If transparency is a window, then authenticity is a mirror. The closer people from the outside look, the more detailed view they will see of themselves. Authenticity allows people to see beyond their silhouette and into the components that create the composition.

In other words, if you’re authentic people will see themselves more clearly, if you are transparent people will see you more clearly.

Driving organizational impact requires both transparency & authenticity. However, it is important that you help people understand themselves and their relative context to your goals before you try to help people understand you and your goals.

The clarity and depth of a river are not always related — so don’t just ask people to jump because your vision is transparent — inspire individuals to discover the depth of what they are jumping into and you won’t need to ask them to jump.

2.Purpose lead Belonging:

“Belonging is relative to others, purpose is absolute only to yourself”

The ability to lead does not stem from either your mastery of a craft (IQ) or your ability to create environments of understanding (EQ).

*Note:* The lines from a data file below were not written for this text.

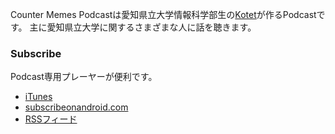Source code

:---
---

Counter Memes Podcastは愛知県立大学情報科学部生の[Kotet](https://twitter.com/kotetttt)が作るPodcastです。
主に愛知県立大学に関するさまざまな人に話を聴きます。

### Subscribe

Podcast専用プレーヤーが便利です。

- [iTunes](https://itunes.apple.com/jp/podcast/counter-memes-podcast/id1450244795)
- [subscribeonandroid.com](http://subscribeonandroid.com/pcr.apple.com/id1450244795)
- [RSSフィード](https://pcr.apple.com/id1450244795)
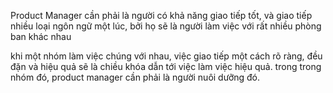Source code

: Product Manager cần phải là người có khả năng giao tiếp tốt, và giao tiếp nhiều loại ngôn ngữ một lúc, bởi họ sẽ là người làm việc với rất nhiều phòng ban khác nhau

khi một nhóm làm việc chúng với nhau, việc giao tiếp một cách rõ ràng, đều đặn và hiệu quả sẽ là chiều khóa dẫn tới việc làm việc hiệu quả. trong trong nhóm đó, product manager cần phải là người nuôi dưỡng đó.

Rather, the best leaders understand that leadership is delicate balance between individual mastery and collaborate understanding .

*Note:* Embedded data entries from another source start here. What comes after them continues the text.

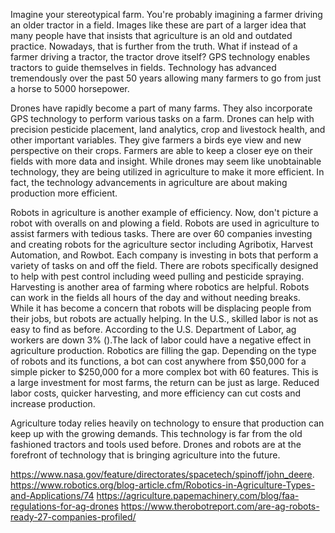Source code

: Imagine your stereotypical farm. You're probably imagining a farmer driving an older tractor in a field. Images like these are part of a larger idea that many people have that insists that agriculture is an old and outdated practice. Nowadays, that is further from the truth. What if instead of a farmer driving a tractor, the tractor drove itself? GPS technology enables tractors to guide themselves in fields.  Technology has advanced tremendously over the past 50 years allowing many farmers to go from just a horse to 5000 horsepower. 

Drones have rapidly become a part of many farms. They also incorporate GPS technology to perform various tasks on a farm. Drones can help with precision pesticide placement, land analytics, crop and livestock health, and other important variables. They give farmers a birds eye view and new perspective on their crops. Farmers are able to keep a closer eye on their fields with more data and insight. While drones may seem like unobtainable technology, they are being utilized in agriculture to make it more efficient. In fact, the technology advancements in agriculture are about making production more efficient. 

Robots in agriculture is another example of efficiency. Now, don't picture a robot with overalls on and plowing a field. Robots are used in agriculture to assist farmers with tedious tasks. There are over 60 companies investing and creating robots for the agriculture sector including Agribotix, Harvest Automation, and Rowbot. Each company is investing in bots that perform a variety of tasks on and off the field.  There are robots specifically designed to help with pest control including weed pulling and pesticide spraying. Harvesting is another area of farming where robotics are helpful. Robots can work in the fields all hours of the day and without needing breaks. While it has become a concern that robots will be displacing people from their jobs, but robots are actually helping. In the U.S., skilled labor is not as easy to find as before. According to the U.S. Department of Labor, ag workers are down 3% ().The lack of labor could have a negative effect in agriculture production. Robotics are filling the gap. Depending on the type of robots and its functions, a bot can cost anywhere from $50,000 for a simple picker to $250,000 for a more complex bot with 60 features. This is a large investment for most farms, the return can be just as large. Reduced labor costs, quicker harvesting, and more efficiency can cut costs and increase production. 

Agriculture today relies heavily on technology to ensure that production can keep up with the growing demands. This technology is far from the old fashioned tractors and tools used before. Drones and robots are at the forefront of technology that is bringing agriculture into the future.

https://www.nasa.gov/feature/directorates/spacetech/spinoff/john_deere. 
https://www.robotics.org/blog-article.cfm/Robotics-in-Agriculture-Types-and-Applications/74
https://agriculture.papemachinery.com/blog/faa-regulations-for-ag-drones
https://www.therobotreport.com/are-ag-robots-ready-27-companies-profiled/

Belonging is relative — it exists beyond the self and survives on the beliefs of others. Creating a sense of belonging is not about understanding the boundaries for yourself, but about discovering the boundaries of where others have been.

Purpose, however, is absolute — it exists within the self and survives on the belief of the individual. Creating a sense of purpose is not about understanding the boundaries of where others have been, but about discovering the boundaries for yourself.

It is at the juxtaposition of Belonging & Purpose where vibrant communities are formed.

3.Understanding lead Mindfulness:

“Black is the absence of color and is created when light is absorbed. White is the display of all colors and is created when light is reflected.
Culture is no different, in that the absorption of contrast creates an absence of culture where as a reflection of contrast creates a display of culture.”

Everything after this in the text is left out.